Kurtenbach: The SF Giants can’t fool us again

We don’t have to pretend anymore.

All that wishful thinking and scoreboard-watching can stop right now.

The Giants disqualified themselves from playoff contention on Wednesday.

Not officially disqualified, of course — the team entered Thursday 3.5 games back of the third and final wild card spot in the National League with a month-plus of games to play — but spiritually, and irrevocably.

You cannot lose to the Chicago White Sox and be treated like a serious ball club. Sorry, those are the rules. I don’t make them, but I will enforce them.

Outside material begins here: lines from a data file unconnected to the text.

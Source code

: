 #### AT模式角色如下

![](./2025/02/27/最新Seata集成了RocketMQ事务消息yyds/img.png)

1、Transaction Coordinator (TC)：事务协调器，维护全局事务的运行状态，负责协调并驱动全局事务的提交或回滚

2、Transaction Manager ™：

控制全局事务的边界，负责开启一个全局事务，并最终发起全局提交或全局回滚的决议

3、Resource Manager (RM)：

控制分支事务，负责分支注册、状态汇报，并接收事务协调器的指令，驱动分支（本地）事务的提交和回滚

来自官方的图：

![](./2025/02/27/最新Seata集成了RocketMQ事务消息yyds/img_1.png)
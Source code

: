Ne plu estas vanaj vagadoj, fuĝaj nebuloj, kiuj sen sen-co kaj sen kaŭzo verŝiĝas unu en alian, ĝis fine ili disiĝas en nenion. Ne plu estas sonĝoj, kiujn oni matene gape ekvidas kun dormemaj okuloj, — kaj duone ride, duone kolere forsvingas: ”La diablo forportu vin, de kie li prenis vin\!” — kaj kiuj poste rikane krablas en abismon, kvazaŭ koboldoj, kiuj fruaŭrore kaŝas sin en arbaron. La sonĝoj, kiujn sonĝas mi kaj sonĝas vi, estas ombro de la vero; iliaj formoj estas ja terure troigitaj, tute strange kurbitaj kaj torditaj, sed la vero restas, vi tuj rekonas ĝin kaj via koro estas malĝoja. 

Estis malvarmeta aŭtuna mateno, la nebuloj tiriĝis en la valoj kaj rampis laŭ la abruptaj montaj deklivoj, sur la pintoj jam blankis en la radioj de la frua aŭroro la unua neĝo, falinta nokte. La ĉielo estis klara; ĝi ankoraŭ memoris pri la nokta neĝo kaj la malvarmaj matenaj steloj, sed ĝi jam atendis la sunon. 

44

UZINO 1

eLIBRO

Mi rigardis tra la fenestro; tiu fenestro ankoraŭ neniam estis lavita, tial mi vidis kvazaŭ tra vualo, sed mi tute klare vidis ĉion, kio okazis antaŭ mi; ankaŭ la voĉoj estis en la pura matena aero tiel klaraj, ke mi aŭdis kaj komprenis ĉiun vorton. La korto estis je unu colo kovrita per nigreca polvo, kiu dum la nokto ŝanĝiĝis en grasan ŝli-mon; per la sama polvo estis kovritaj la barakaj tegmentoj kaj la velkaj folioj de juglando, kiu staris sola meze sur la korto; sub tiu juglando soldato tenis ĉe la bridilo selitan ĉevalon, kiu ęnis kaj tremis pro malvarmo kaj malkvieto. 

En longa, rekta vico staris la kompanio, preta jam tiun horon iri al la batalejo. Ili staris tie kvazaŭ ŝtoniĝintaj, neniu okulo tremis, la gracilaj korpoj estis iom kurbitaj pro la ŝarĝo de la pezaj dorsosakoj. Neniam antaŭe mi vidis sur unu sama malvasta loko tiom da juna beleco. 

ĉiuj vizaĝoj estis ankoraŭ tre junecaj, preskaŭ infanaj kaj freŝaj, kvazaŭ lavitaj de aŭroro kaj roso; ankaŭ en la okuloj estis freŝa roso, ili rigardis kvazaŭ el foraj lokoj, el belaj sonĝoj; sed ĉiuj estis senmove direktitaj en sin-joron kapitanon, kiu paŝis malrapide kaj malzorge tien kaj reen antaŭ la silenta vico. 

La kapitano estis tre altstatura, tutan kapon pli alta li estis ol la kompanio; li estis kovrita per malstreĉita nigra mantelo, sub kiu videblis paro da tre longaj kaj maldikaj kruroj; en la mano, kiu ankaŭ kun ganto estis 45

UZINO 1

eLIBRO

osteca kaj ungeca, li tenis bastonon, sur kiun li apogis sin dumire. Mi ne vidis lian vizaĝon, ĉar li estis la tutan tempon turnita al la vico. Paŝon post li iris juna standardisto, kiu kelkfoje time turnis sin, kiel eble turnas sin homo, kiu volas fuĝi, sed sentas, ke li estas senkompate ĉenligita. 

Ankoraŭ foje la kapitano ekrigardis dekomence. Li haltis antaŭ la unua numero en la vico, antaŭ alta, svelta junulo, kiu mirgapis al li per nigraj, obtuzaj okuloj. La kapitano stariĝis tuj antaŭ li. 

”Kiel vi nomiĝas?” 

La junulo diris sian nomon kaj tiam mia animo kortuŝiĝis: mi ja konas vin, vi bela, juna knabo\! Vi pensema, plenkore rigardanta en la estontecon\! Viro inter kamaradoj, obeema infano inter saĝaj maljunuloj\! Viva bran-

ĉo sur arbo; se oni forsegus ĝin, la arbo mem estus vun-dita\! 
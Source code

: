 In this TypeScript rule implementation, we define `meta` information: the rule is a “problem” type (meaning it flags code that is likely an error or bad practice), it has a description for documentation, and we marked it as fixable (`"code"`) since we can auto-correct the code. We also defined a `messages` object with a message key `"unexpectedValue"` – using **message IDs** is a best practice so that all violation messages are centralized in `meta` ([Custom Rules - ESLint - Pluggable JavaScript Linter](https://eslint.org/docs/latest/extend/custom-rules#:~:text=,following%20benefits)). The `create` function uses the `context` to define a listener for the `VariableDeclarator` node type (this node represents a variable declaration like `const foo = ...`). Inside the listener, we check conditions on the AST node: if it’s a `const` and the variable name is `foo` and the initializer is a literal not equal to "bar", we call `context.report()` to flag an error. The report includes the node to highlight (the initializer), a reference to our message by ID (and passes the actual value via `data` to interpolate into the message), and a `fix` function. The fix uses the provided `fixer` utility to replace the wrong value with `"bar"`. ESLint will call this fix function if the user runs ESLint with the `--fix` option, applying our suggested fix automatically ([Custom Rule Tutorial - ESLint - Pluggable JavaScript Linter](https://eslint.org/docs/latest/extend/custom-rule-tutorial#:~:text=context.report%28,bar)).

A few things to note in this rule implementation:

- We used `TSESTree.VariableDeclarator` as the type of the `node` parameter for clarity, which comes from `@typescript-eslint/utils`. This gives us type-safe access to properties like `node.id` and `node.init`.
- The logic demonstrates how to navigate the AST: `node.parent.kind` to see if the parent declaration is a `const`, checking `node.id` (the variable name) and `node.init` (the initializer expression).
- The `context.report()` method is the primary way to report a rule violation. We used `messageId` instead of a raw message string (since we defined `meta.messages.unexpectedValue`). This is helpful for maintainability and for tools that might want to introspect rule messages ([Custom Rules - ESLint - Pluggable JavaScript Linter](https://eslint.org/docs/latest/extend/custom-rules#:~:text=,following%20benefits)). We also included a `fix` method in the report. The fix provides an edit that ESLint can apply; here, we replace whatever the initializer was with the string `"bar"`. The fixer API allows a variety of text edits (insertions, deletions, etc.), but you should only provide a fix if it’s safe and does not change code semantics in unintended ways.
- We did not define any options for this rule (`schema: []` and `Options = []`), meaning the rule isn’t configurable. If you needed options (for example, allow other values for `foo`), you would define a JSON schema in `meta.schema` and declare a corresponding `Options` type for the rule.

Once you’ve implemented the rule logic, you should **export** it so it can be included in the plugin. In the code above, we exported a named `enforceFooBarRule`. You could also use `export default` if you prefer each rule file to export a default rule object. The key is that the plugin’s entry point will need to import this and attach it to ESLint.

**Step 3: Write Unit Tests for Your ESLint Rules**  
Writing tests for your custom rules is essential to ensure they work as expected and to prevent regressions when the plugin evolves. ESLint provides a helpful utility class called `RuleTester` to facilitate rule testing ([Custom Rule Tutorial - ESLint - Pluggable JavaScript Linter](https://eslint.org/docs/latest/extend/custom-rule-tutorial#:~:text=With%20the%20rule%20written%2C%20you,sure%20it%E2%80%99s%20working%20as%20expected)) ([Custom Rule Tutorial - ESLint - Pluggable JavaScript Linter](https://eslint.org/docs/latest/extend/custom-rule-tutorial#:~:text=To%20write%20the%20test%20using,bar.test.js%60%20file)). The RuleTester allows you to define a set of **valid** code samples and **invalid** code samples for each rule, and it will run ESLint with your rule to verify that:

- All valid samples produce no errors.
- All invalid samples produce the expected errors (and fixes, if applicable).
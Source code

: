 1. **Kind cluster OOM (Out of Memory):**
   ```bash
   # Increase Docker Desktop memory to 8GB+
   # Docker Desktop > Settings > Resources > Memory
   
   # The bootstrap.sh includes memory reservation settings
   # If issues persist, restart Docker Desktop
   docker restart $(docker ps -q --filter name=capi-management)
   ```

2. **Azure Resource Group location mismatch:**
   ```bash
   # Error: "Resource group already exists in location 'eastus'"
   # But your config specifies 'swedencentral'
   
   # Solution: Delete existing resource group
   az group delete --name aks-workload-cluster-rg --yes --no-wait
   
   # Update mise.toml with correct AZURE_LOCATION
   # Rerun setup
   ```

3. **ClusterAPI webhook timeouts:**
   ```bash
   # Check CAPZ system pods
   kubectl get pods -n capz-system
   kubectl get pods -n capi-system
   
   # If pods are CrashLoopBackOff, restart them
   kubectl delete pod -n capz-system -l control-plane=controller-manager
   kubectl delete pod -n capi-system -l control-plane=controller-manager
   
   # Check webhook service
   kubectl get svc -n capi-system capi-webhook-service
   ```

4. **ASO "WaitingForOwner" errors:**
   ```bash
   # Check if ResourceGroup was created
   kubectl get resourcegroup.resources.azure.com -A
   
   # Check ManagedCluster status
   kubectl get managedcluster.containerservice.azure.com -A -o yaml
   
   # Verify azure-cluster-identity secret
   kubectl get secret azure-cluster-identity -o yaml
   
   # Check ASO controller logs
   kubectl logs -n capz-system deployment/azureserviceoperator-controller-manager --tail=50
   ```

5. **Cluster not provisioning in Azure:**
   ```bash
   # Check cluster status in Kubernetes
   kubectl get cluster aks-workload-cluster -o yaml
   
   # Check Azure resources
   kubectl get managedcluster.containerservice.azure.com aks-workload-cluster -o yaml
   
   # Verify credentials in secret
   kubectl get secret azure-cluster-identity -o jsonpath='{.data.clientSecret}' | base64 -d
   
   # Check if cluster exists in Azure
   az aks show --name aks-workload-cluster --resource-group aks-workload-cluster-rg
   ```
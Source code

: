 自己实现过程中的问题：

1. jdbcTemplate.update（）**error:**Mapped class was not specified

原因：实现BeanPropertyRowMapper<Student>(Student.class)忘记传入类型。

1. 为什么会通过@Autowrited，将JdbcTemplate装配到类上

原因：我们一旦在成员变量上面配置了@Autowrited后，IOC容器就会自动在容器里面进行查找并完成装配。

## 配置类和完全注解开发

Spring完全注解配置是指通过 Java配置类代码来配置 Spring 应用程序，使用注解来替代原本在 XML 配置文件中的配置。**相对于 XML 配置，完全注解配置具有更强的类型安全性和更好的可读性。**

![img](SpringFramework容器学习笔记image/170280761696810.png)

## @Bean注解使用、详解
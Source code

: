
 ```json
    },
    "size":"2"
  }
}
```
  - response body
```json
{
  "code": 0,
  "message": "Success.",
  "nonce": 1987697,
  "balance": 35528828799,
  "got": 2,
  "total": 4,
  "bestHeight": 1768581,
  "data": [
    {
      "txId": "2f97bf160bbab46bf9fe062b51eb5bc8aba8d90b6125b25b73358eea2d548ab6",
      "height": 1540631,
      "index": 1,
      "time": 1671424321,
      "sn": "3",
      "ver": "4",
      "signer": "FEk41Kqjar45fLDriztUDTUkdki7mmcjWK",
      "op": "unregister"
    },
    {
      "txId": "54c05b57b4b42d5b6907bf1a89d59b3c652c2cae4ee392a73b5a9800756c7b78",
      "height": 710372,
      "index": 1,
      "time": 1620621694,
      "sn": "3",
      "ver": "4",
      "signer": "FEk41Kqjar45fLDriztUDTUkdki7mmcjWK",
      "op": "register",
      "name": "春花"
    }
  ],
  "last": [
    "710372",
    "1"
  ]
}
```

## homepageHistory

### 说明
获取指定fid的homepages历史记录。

The White Sox had the most losses in the history of baseball going into the All-Star Game and since the All-Star Game are 4-26.

Four and Twenty-Six!

And one of those four wins came Wednesday, when Bob Melvin decided to get weird in the top of the ninth inning, lifting Logan Webb (five hits, two runs against in eight innings) after 93 pitches, and rolling out the two back-of-the-bullpen relievers — Erik Miller and then Spencer Bivens — in a 2-2 game.

By the time the Giants came to the plate in the bottom half of the frame, the game was over, with the Sox winning by four.

I’d say this is the equivalent of Cal football losing to the Big Sky’s UC Davis next Saturday, but that’s insulting to the Aggies, who are ranked No. 17 in the FCS preseason poll.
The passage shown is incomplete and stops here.